A sweet consolation for Father Palin, some weeks before his death, was to see elevated to the See of Montreal a priest still young for such an honor and whom he had always regarded as a son from the first days of his clerical life. The new archbishop has himself declared that some time previously Father Palin spoke to him of that promotion and advised him to get ready for it with an insistence which at this date would seem to smack of mystery. With a delicate and thoroughly filial attentiveness, Archbishop Bruchesi, on the day after he took possession of his See, deigned to say the first Mass he offered as a bishop in the room of the spiritual father and gave him Holy Communion. Father Palin was not to survive to the day of the consecration, but his memory was recalled in a touching manner in the public speeches and in private conversations. Some days later Archbishop Bruchesi, speaking to his priests assembled for the pastoral retreat and giving them the recommendation of not only having a confessor but also of having a director, cited himself as an example. “I want you,” he said, “to have one like the one who directed all my steps for thirty years. Three hundred letters from him which I have kept and regard as treasures by themselves tell the wisdom and prudence of that friend of my soul.”

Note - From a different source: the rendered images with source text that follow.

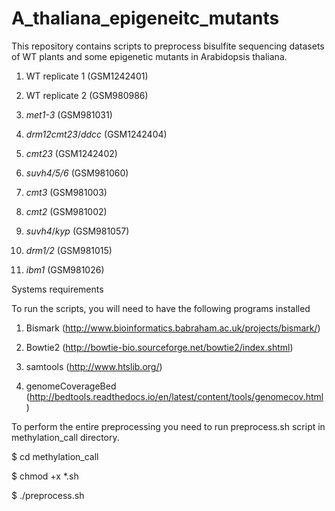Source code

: # A_thaliana_epigeneitc_mutants

This repository contains scripts to preprocess bisulfite sequencing datasets of WT plants and some epigenetic mutants in Arabidopsis thaliana. 

1. WT replicate 1 (GSM1242401)

2. WT replicate 2 (GSM980986)

3. *met1-3* (GSM981031)

4. *drm12cmt23*/*ddcc* (GSM1242404)

5. *cmt23* (GSM1242402)

6. *suvh4/5/6* (GSM981060)

7. *cmt3* (GSM981003) 

8. *cmt2* (GSM981002)

9.  *suvh4*/*kyp* (GSM981057)

10.  *drm1/2* (GSM981015)

11.  *ibm1* (GSM981026)


Systems requirements

To run the scripts, you will need to have the following programs installed
 
1. Bismark (http://www.bioinformatics.babraham.ac.uk/projects/bismark/)

2. Bowtie2 (http://bowtie-bio.sourceforge.net/bowtie2/index.shtml)

3. samtools (http://www.htslib.org/)

4. genomeCoverageBed (http://bedtools.readthedocs.io/en/latest/content/tools/genomecov.html)

To perform the entire preprocessing you need to run preprocess.sh script in methylation_call directory.

$ cd methylation_call

$ chmod +x *.sh

$ ./preprocess.sh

On the evening of August 3rd Father Palin was again visited by the young archbishop and some of his confreres; and, though he seemed tired, no one thought that it was time to recite the prayers for the dying for him. During the following night, however, he breathed his last a little after midnight at the onset of the Feast of St. Dominic. That had been Father Granet’s feast day and Father Palin had venerated him as one of his heavenly patrons.

 The funeral was held on August 6th in the parish church of Notre Dame. It was memorable by reason of the throng of the clergy present and by the attendance of three bishops: the archbishops of St. Boniface and Montreal, and the Bishop of Valleyfield; all three of them regarded Father Palin as the Father of their priestly life. Archbishop Langevin of St. Boniface deigned to pontificate at the Funeral Mass. Archbishop Bruchesi, having left for the occasion the retreat house where he was preparing himself for his consecration, gave the absolution and followed the mortal remains to the cemetery of the Grand Seminary. There the last prayers were said by Father Colin, Superior of the Montreal community.

All the gaps that the hand of God creates in our ranks remind us to pray that He will send to our work which always seems to be on the increase many more workers. May He inspire in more of Father Palin’s young countrymen a love like his own for that work of the seminaries where in a silent and hidden life the work is so fruitful for the highest interests of the Church.

I renew to you, Fathers and dear confreres, the expression of my affectionate regards in Our Lord.